(Beginning of Exercise materials)
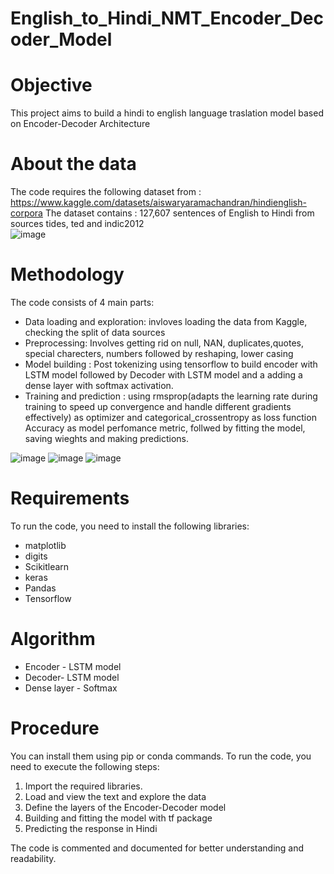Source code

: # English_to_Hindi_NMT_Encoder_Decoder_Model

# Objective
This project aims to build a hindi to english language traslation model based on Encoder-Decoder Architecture 

# About the data
The code requires the following dataset from : https://www.kaggle.com/datasets/aiswaryaramachandran/hindienglish-corpora
The dataset contains : 127,607 sentences of English to Hindi from sources tides, ted and indic2012    
![image](https://github.com/ritikdhame/Language_Translation_Multiplemodel/assets/7029092/c5376a7d-f1fb-4c6d-990f-89e8a6515963)

# Methodology
The code consists of 4 main parts:
- Data loading and exploration: invloves loading the data from Kaggle, checking the split of data sources
- Preprocessing: Involves getting rid on null, NAN, duplicates,quotes, special charecters, numbers followed by reshaping, lower casing 
- Model building : Post tokenizing using tensorflow to build encoder with LSTM model followed by Decoder with LSTM model and a adding a dense layer with softmax activation.
- Training and prediction : using rmsprop(adapts the learning rate during training to speed up convergence and handle different gradients effectively) as optimizer and  categorical_crossentropy as loss function Accuracy as model perfomance metric, follwed by fitting the model, saving wieghts and making predictions.

![image](https://github.com/ritikdhame/Language_Translation_Multiplemodel/assets/7029092/9b9ed56c-4986-41e0-baf9-9218d0471472)
![image](https://github.com/ritikdhame/Language_Translation_Multiplemodel/assets/7029092/add51878-e896-4d60-9077-bbb388016bee)
![image](https://github.com/ritikdhame/Language_Translation_Multiplemodel/assets/7029092/205128b3-9391-4e73-8da9-391ae655f4ed)

#  Requirements
To run the code, you need to install the following libraries:
- matplotlib
- digits
- Scikitlearn
- keras
- Pandas
- Tensorflow

# Algorithm 
- Encoder - LSTM model 
- Decoder- LSTM model
- Dense layer - Softmax

# Procedure
You can install them using pip or conda commands.
To run the code, you need to execute the following steps:

1. Import the required libraries.
2. Load and view the text and explore the data 
3. Define the layers of the Encoder-Decoder model
4. Building and fitting the model with tf package
5. Predicting the response in Hindi


The code is commented and documented for better understanding and readability.

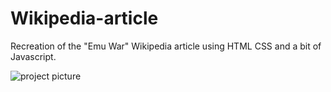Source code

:# Wikipedia-article
Recreation of the "Emu War" Wikipedia article using HTML CSS and a bit of Javascript.

![project picture](http://url/to/project-4.jpg)
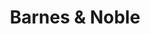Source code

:---
title: "Barnes & Noble"
url: /buffalo/barnes-und-noble-niagara-falls-boulevard/
shop: Bücher
---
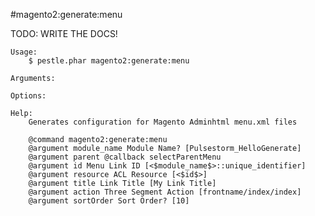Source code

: #magento2:generate:menu

TODO: WRITE THE DOCS!
    
    Usage: 
        $ pestle.phar magento2:generate:menu
    
    Arguments:
    
    Options:
    
    Help:
        Generates configuration for Magento Adminhtml menu.xml files
        
        @command magento2:generate:menu
        @argument module_name Module Name? [Pulsestorm_HelloGenerate]
        @argument parent @callback selectParentMenu
        @argument id Menu Link ID [<$module_name$>::unique_identifier]
        @argument resource ACL Resource [<$id$>]
        @argument title Link Title [My Link Title]
        @argument action Three Segment Action [frontname/index/index]
        @argument sortOrder Sort Order? [10]
    
    
    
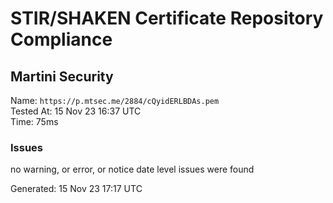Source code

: # STIR/SHAKEN Certificate Repository Compliance

## Martini Security

Name: `https://p.mtsec.me/2884/cQyidERLBDAs.pem`\
Tested At: 15 Nov 23 16:37 UTC\
Time: 75ms

### Issues

no warning, or error, or notice date level issues were found

Generated: 15 Nov 23 17:17 UTC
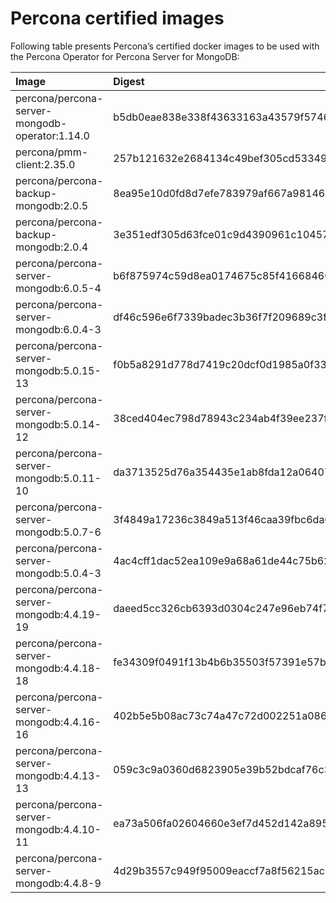 # Percona certified images

Following table presents Percona’s certified docker images to be used with the
Percona Operator for Percona Server for MongoDB:

| Image                                          | Digest                                                           |
|:-----------------------------------------------|:-----------------------------------------------------------------|
| percona/percona-server-mongodb-operator:1.14.0 | b5db0eae838e338f43633163a43579f57468b05144bde1fa161825a132b29bd2 |
| percona/pmm-client:2.35.0                      | 257b121632e2684134c49bef305cd533495eb29fa3eec6b32d99e1c3cbbf4833 |
| percona/percona-backup-mongodb:2.0.5           | 8ea95e10d0fd8d7efe783979af667a98146cefffacaabc1c745fa8742981e48e |
| percona/percona-backup-mongodb:2.0.4           | 3e351edf305d63fce01c9d4390961c10457fa3b4e42034c26888a2f9131f108d |
| percona/percona-server-mongodb:6.0.5-4         | b6f875974c59d8ea0174675c85f41668460233784cbf2cbe7ce5eca212ac5f6a |
| percona/percona-server-mongodb:6.0.4-3         | df46c596e6f7339badec3b36f7f209689c3f31e5391ef714be0701deef555570 |
| percona/percona-server-mongodb:5.0.15-13       | f0b5a8291d778d7419c20dcf0d1985a0f33770d05e94dba41db8f071957e9929 |
| percona/percona-server-mongodb:5.0.14-12       | 38ced404ec798d78943c234ab4f39ee237f3013095a5cd581978cfdf0fbce2f9 |
| percona/percona-server-mongodb:5.0.11-10       | da3713525d76a354435e1ab8fda12a06407e7eca8b8e72b9ac0163a34c8eb735 |
| percona/percona-server-mongodb:5.0.7-6         | 3f4849a17236c3849a513f46caa39fbc6da0414f98d27e080fbe0496fa9e86a2 |
| percona/percona-server-mongodb:5.0.4-3         | 4ac4cff1dac52ea109e9a68a61de44c75b62292bb4676cf8efd1e00000d8adf3 |
| percona/percona-server-mongodb:4.4.19-19       | daeed5cc326cb6393d0304c247e96eb74f7844e30e2e38df84aa4368371bff81 |
| percona/percona-server-mongodb:4.4.18-18       | fe34309f0491f13b4b6b35503f57391e57b1a87d88f6f842b1ca3606ddaf1e14 |
| percona/percona-server-mongodb:4.4.16-16       | 402b5e5b08ac73c74a47c72d002251a086f9ad28b0594fbae5c34757b294ce13 |
| percona/percona-server-mongodb:4.4.13-13       | 059c3c9a0360d6823905e39b52bdcaf76c3929c93408c537f139cee835c2bc0f |
| percona/percona-server-mongodb:4.4.10-11       | ea73a506fa02604660e3ef7d452d142a89587bb5daca15d3cc1b539a9b1000c5 |
| percona/percona-server-mongodb:4.4.8-9         | 4d29b3557c949f95009eaccf7a8f56215ac609406d230be87b6eaa072e0c1f69 |
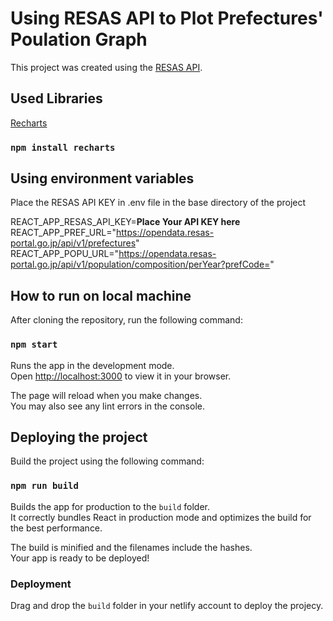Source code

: # Using RESAS API to Plot Prefectures' Poulation Graph

This project was created using the [RESAS API](https://opendata.resas-portal.go.jp/).

## Used Libraries

[Recharts](https://recharts.org/en-US)

### `npm install recharts`

## Using environment variables

Place the RESAS API KEY in .env file in the base directory of the project

REACT_APP_RESAS_API_KEY=**Place Your API KEY here** <br>
REACT_APP_PREF_URL="https://opendata.resas-portal.go.jp/api/v1/prefectures" <br>
REACT_APP_POPU_URL="https://opendata.resas-portal.go.jp/api/v1/population/composition/perYear?prefCode=" <br>

## How to run on local machine

After cloning the repository, run the following command:

### `npm start`

Runs the app in the development mode.\
Open [http://localhost:3000](http://localhost:3000) to view it in your browser.

The page will reload when you make changes.\
You may also see any lint errors in the console.

## Deploying the project

Build the project using the following command:

### `npm run build`

Builds the app for production to the `build` folder.\
It correctly bundles React in production mode and optimizes the build for the best performance.

The build is minified and the filenames include the hashes.\
Your app is ready to be deployed!

### Deployment

Drag and drop the `build` folder in your netlify account to deploy the projecy.

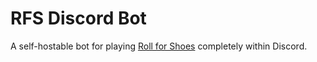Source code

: # RFS Discord Bot

A self-hostable bot for playing [Roll for Shoes](https://rollforshoes.com) completely within Discord.
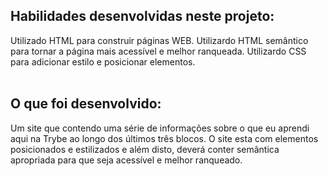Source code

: <h2>Habilidades desenvolvidas neste projeto:</h2>

Utilizado HTML para construir páginas WEB.
Utilizardo HTML semântico para tornar a página mais acessível e melhor ranqueada.
Utilizardo CSS para adicionar estilo e posicionar elementos.
<br>
<br>
<h2>O que foi desenvolvido:</h2>
Um site que contendo uma série de informações sobre o que eu aprendi aqui na Trybe ao longo dos últimos três blocos.
O site esta com elementos posicionados e estilizados e além disto, deverá conter semântica apropriada para que seja acessível e melhor ranqueado.
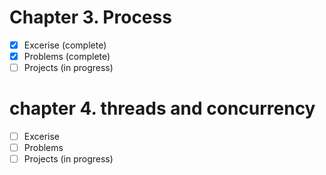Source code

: # Chapter 3. Process

- [x] Excerise (complete)
- [x] Problems (complete)
- [ ] Projects (in progress)

# chapter 4. threads and concurrency

- [ ] Excerise 
- [ ] Problems 
- [ ] Projects (in progress)
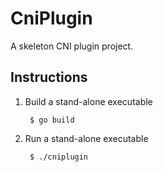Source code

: # CniPlugin

A skeleton CNI plugin project.

## Instructions

1. Build a stand-alone executable

        $ go build

2. Run a stand-alone executable

        $ ./cniplugin
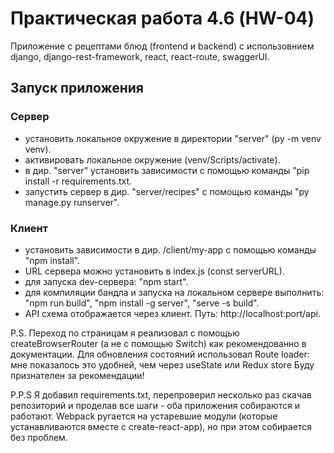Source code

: # Практическая работа 4.6 (HW-04) 
Приложение с рецептами блюд (frontend и backend) с использовнием django, django-rest-framework, react, react-route, swaggerUI.

## Запуск приложения
### Сервер
- установить локальное окружение в директории "server" (py -m venv venv).
- активировать локальное окружение (venv/Scripts/activate).
- в дир. "server" установить зависимости с помощью команды "pip install -r requirements.txt.
- запустить сервер в дир. "server/recipes" с помощью команды "py manage.py runserver".

### Клиент
- установить зависимости в дир. /client/my-app с помощью команды "npm install".
- URL сервера можно установить в index.js (const serverURL).
- для запуска dev-сервера: "npm start".
- для компиляции бандла и запуска на локальном сервере выполнить: "npm run build", "npm install -g server", "serve -s build".
- API схема отображается через клиент. Путь: http://localhost:port/api.

P.S.
Переход по страницам я реализовал с помощью createBrowserRouter (а не с помощью Switch) как рекомендованно в документации.
Для обновления состояний использовал Route loader: мне показалось это удобней, чем через useState или Redux store
Буду признателен за рекомендации!

P.P.S
Я добавил requirements.txt, перепроверил несколько раз скачав репозиторий и проделав все шаги - оба приложения собираются и работают. Webpack ругается на устаревшие модули (которые устанавливаются вместе с create-react-app), но при этом собирается без проблем. 




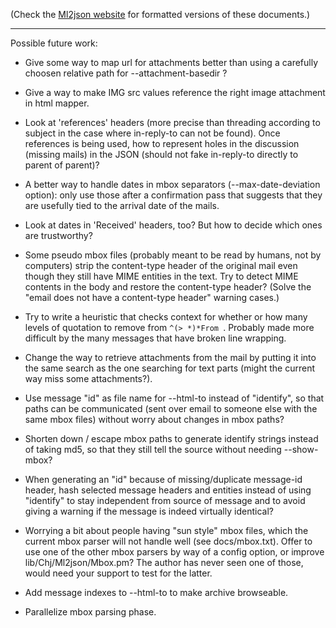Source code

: (Check the [Ml2json website](http://ml2json.christianjaeger.ch/) for
formatted versions of these documents.)

---

Possible future work:

* Give some way to map url for attachments better than using a carefully
choosen relative path for --attachment-basedir ?

* Give a way to make IMG src values reference the right image attachment
in html mapper.

* Look at 'references' headers (more precise than threading according to
subject in the case where in-reply-to can not be found). Once
references is being used, how to represent holes in the discussion
(missing mails) in the JSON (should not fake in-reply-to directly to
parent of parent)?

* A better way to handle dates in mbox separators (--max-date-deviation
option): only use those after a confirmation pass that suggests that
they are usefully tied to the arrival date of the mails.

* Look at dates in 'Received' headers, too? But how to decide which ones
are trustworthy?

* Some pseudo mbox files (probably meant to be read by humans, not by
computers) strip the content-type header of the original mail even
though they still have MIME entities in the text. Try to detect MIME
contents in the body and restore the content-type header? (Solve the
"email does not have a content-type header" warning cases.)

* Try to write a heuristic that checks context for whether or how many
levels of quotation to remove from `^(> *)*From `. Probably made more
difficult by the many messages that have broken line wrapping.

* Change the way to retrieve attachments from the mail by putting it
into the same search as the one searching for text parts (might the
current way miss some attachments?).

* Use message "id" as file name for --html-to instead of "identify", so
that paths can be communicated (sent over email to someone else with
the same mbox files) without worry about changes in mbox paths?

* Shorten down / escape mbox paths to generate identify strings instead
of taking md5, so that they still tell the source without needing
--show-mbox?

* When generating an "id" because of missing/duplicate message-id
header, hash selected message headers and entities instead of using
"identify" to stay independent from source of message and to avoid
giving a warning if the message is indeed virtually identical?

* Worrying a bit about people having "sun style" mbox files, which the
current mbox parser will not handle well (see docs/mbox.txt). Offer to
use one of the other mbox parsers by way of a config option, or
improve lib/Chj/Ml2json/Mbox.pm? The author has never seen one of
those, would need your support to test for the latter.

* Add message indexes to --html-to to make archive browseable.

* Parallelize mbox parsing phase.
(End of Exercise materials)
▶ [Problem details]
Start with the line above that contains "of missing/duplicate message-id" and stop after the line that contains "files, which the". Output those lines exactly, and only those.

▶ [Output below]
* When generating an "id" because of missing/duplicate message-id
header, hash selected message headers and entities instead of using
"identify" to stay independent from source of message and to avoid
giving a warning if the message is indeed virtually identical?

* Worrying a bit about people having "sun style" mbox files, which the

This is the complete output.